[Saved entries]
□ □ □ □ □

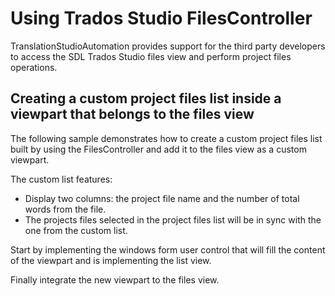 Using Trados Studio FilesController
=====
TranslationStudioAutomation provides support for the third party developers to access the SDL Trados Studio files view and perform project files operations.

Creating a custom project files list inside a viewpart that belongs to the files view
-----
The following sample demonstrates how to create a custom project files list built by using the FilesController and add it to the files view as a custom viewpart.

The custom list features:

* Display two columns: the project file name and the number of total words from the file.
* The projects files selected in the project files list will be in sync with the one from the custom list.


Start by implementing the windows form user control that will fill the content of the viewpart and is implementing the list view.

Finally integrate the new viewpart to the files view.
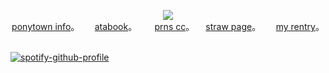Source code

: <p align="center">
<img src="https://i.postimg.cc/kgQxHP58/Untitled1062-20250621120030.png">   
<br><a href="https://rentry.co/skulls">ponytown info</a>。   ⠀⠀<a href=https://ishmael.atabook.org>atabook</a>。  ⠀⠀ <a href=https://pronouns.cc/@girleraser>prns cc</a>。  ⠀ <a href=https://girleraser.straw.page>straw page</a>。   ⠀⠀<a href="https://rentry.co/hm">my rentry</a>。  ⠀ ⠀<br
</p>

[![spotify-github-profile](https://spotify-github-profile.kittinanx.com/api/view?uid=316jynlqyyw2teijbwdr2dzem624&cover_image=true&theme=natemoo-re&show_offline=true&background_color=ffffff&interchange=true&bar_color=e0f9b1&bar_color_cover=false)](https://spotify-github-profile.kittinanx.com/api/view?uid=316jynlqyyw2teijbwdr2dzem624&redirect=true)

□ □ □ □ □

▸ WORK TO BE COMPLETED
For your answer, write out the data exactly and drop every picture.

▸ EXERCISE ANSWER
 Using Trados Studio FilesController
=====
TranslationStudioAutomation provides support for the third party developers to access the SDL Trados Studio files view and perform project files operations.

Creating a custom project files list inside a viewpart that belongs to the files view
-----
The following sample demonstrates how to create a custom project files list built by using the FilesController and add it to the files view as a custom viewpart.

The custom list features:

* Display two columns: the project file name and the number of total words from the file.
* The projects files selected in the project files list will be in sync with the one from the custom list.


Start by implementing the windows form user control that will fill the content of the viewpart and is implementing the list view.

Finally integrate the new viewpart to the files view.
Source code

: <p align="center">
<img src="https://i.postimg.cc/kgQxHP58/Untitled1062-20250621120030.png">   
<br><a href="https://rentry.co/skulls">ponytown info</a>。   ⠀⠀<a href=https://ishmael.atabook.org>atabook</a>。  ⠀⠀ <a href=https://pronouns.cc/@girleraser>prns cc</a>。  ⠀ <a href=https://girleraser.straw.page>straw page</a>。   ⠀⠀<a href="https://rentry.co/hm">my rentry</a>。  ⠀ ⠀<br
</p>

[![spotify-github-profile](https://spotify-github-profile.kittinanx.com/api/view?uid=316jynlqyyw2teijbwdr2dzem624&cover_image=true&theme=natemoo-re&show_offline=true&background_color=ffffff&interchange=true&bar_color=e0f9b1&bar_color_cover=false)](https://spotify-github-profile.kittinanx.com/api/view?uid=316jynlqyyw2teijbwdr2dzem624&redirect=true)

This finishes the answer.